==== Material supplied
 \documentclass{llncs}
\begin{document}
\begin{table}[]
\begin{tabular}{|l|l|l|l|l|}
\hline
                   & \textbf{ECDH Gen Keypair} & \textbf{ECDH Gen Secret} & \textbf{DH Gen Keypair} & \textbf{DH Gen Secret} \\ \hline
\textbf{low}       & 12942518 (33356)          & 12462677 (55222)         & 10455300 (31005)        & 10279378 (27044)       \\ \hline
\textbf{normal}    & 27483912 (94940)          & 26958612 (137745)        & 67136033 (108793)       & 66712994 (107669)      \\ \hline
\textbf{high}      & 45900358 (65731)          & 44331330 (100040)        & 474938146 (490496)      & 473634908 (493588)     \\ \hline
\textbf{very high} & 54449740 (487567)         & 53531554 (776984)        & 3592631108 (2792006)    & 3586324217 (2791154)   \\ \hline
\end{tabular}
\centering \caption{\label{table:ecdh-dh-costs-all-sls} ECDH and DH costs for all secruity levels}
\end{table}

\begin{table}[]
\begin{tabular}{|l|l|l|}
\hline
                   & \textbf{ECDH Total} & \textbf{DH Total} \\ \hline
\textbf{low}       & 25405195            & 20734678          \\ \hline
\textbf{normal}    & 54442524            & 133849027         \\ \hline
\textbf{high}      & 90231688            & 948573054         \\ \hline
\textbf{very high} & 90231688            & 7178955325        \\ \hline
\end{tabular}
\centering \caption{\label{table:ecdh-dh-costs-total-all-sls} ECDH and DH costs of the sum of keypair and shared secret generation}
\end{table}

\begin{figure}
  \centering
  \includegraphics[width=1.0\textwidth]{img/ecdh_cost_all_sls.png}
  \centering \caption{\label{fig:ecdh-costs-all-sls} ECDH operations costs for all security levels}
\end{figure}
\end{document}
========
What is expected >>
Count of lines holding the string "normal": please work it out for the entries above and give the number alone.

Answer area >>
2